Portanto, considerando os dispositivos legais citados acima, resta claro que:
(i) os administradores têm direito ao amplo acesso às informações que
julgarem necessárias ao exercício de suas funções;
(ii) da mesma forma, os administradores devem observar o necessário
sigilo destas informações, sob pena de sanções de natureza,
administrativa, civil e criminal;
(iii)
aos acionistas é garantido o direito à obtenção de
informações, nos termos da Lei; e
(iv)
os
administradores
podem
se
recusar
a
prestar
determinadas informações, desde que considerem que a sua
apresentação coloque em risco interesse legítimo da Companhia.
Vale ressaltar, por fim, o papel central assumido pela CVM nesse contexto, no que se
refere às companhias abertas. Instituída pela Lei nº 6.385/76, a CVM tem, dentre as suas
diversas funções, o de “apurar, mediante processo administrativo, atos ilegais e práticas
não equitativas de administradores, membros do conselho fiscal e acionistas de
companhias abertas, dos intermediários e dos demais participantes do mercado”
(grifamos), nos termos do art. 9º, inciso V, da Lei nº 6.385/76.
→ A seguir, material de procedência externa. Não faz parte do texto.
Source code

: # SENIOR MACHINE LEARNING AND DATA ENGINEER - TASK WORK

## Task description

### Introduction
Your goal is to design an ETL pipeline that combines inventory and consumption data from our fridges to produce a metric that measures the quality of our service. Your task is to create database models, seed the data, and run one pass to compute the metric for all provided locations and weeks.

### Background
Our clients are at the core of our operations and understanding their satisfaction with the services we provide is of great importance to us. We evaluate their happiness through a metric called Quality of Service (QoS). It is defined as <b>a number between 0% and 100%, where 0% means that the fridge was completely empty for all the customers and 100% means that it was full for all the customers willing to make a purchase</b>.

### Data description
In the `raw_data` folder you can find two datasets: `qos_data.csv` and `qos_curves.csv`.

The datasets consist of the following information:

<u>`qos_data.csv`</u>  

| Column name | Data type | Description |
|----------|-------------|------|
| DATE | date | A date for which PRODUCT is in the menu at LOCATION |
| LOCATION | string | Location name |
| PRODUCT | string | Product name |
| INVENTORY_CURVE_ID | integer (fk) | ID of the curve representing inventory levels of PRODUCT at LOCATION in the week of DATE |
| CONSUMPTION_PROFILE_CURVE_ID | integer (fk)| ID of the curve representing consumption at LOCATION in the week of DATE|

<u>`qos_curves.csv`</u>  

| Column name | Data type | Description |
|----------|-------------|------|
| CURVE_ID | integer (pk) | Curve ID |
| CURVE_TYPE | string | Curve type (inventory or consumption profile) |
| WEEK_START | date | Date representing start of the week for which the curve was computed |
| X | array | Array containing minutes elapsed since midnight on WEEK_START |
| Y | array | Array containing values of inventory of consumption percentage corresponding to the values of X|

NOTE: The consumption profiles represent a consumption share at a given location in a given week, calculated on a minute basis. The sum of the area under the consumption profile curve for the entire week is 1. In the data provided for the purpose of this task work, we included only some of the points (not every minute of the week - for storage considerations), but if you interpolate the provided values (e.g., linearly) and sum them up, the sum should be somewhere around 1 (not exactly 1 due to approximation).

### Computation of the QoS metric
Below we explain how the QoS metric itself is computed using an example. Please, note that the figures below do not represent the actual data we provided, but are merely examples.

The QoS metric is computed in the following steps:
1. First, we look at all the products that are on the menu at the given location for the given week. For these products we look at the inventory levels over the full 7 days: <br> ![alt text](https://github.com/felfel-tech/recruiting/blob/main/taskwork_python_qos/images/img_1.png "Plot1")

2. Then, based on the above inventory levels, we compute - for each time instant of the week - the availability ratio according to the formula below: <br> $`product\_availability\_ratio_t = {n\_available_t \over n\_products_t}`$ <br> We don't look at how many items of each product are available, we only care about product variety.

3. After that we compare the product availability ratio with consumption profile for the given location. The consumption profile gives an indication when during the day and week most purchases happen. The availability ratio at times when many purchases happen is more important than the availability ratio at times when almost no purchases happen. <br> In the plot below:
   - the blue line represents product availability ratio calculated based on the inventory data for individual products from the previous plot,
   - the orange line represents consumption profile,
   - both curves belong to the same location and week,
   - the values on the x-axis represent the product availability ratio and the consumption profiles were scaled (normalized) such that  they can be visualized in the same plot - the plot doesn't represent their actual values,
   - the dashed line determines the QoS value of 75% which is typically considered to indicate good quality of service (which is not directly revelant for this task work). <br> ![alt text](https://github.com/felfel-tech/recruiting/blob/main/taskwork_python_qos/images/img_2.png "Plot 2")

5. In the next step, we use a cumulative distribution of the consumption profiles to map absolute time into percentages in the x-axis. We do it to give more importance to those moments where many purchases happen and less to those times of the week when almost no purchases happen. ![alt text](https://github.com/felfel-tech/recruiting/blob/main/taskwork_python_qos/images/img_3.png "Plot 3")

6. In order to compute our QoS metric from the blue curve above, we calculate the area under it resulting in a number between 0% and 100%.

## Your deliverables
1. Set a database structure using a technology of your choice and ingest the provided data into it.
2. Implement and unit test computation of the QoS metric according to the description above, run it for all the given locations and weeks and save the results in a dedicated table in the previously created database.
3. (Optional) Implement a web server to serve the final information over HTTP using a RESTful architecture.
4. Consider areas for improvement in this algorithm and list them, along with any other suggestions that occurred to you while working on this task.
Muito embora o conceito de “práticas não equitativas”, segundo a Instrução CVM nº 8/79
diga respeito a negociações com valores mobiliários, é preciso reconhecer a finalidade do
texto normativo acima, no sentido de que não seja permitido o tratamento privilegiado a
quaisquer participantes do mercado, impedindo assim a chamada assimetria
informacional, reconhecidamente danosa a um funcionamento perfeito e eficaz do
mercado de valores mobiliários.
Não é por outra razão que a CVM institui, por meio de diversas de suas Instruções, a
obrigatoriedade de prestação de informações regulares e padronizadas pelas companhias
abertas, de modo que o mercado, em geral, e os acionistas, em particular, tenham acesso
igualitário a todas as informações consideradas relevantes ao exercício dos seus direitos.
Nesse sentido, destacamos as obrigações previstas pela Instrução CVM nº 480/09.
Portanto, compete aos administradores e, no caso das companhias abertas, também à
CVM, zelar para que as informações a serem disponibilizadas o sejam de modo
transparente e igualitário aos acionistas e ao mercado, cuidado este que, mais que um
imperativo legal, atende às melhores práticas de governança corporativa.